> [DESCRIPTION OF THE TASK] Search the entries for the word "articles" and return every line where it is found.

--- INFORMATION Enclosed Below ---

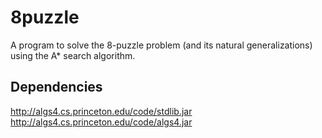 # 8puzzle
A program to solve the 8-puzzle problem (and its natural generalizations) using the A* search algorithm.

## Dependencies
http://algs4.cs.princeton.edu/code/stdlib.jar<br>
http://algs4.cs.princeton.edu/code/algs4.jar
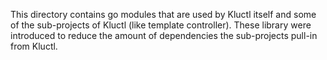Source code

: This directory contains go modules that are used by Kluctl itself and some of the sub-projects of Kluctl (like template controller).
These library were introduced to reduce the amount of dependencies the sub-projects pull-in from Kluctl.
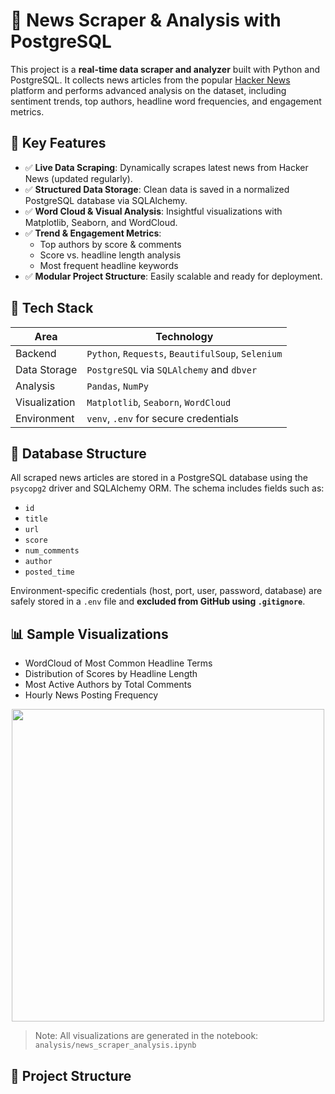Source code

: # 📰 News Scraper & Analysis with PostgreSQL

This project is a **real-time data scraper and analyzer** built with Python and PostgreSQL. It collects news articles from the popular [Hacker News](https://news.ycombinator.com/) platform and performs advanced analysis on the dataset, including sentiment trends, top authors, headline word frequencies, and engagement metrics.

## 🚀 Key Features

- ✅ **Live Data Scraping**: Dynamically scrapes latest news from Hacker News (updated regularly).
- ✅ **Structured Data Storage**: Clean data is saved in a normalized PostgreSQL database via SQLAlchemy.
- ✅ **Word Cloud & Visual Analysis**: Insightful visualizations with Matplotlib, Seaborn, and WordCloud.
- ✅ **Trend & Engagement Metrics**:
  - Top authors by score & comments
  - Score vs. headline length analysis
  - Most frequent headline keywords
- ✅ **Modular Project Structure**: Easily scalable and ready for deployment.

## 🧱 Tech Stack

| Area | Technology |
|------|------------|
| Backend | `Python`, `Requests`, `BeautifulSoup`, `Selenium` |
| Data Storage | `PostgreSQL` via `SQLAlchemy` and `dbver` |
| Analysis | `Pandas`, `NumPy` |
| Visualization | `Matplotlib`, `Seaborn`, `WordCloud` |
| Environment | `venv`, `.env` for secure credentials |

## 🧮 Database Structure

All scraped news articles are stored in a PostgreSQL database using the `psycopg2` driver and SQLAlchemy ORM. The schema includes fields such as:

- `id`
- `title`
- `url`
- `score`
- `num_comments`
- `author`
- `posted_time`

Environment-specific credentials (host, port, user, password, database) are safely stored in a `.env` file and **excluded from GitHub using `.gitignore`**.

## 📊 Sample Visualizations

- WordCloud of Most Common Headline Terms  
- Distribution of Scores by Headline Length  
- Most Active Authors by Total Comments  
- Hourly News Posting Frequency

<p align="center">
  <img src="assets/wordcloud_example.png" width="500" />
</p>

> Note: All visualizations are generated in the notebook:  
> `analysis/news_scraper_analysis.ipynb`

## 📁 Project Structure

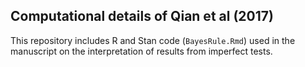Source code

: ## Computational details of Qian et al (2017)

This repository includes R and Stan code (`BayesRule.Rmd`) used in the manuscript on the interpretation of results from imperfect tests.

--- End of Enclosed INFORMATION ---

> [EXERCISE RESULT]
This project is a **real-time data scraper and analyzer** built with Python and PostgreSQL. It collects news articles from the popular [Hacker News](https://news.ycombinator.com/) platform and performs advanced analysis on the dataset, including sentiment trends, top authors, headline word frequencies, and engagement metrics.
All scraped news articles are stored in a PostgreSQL database using the `psycopg2` driver and SQLAlchemy ORM. The schema includes fields such as:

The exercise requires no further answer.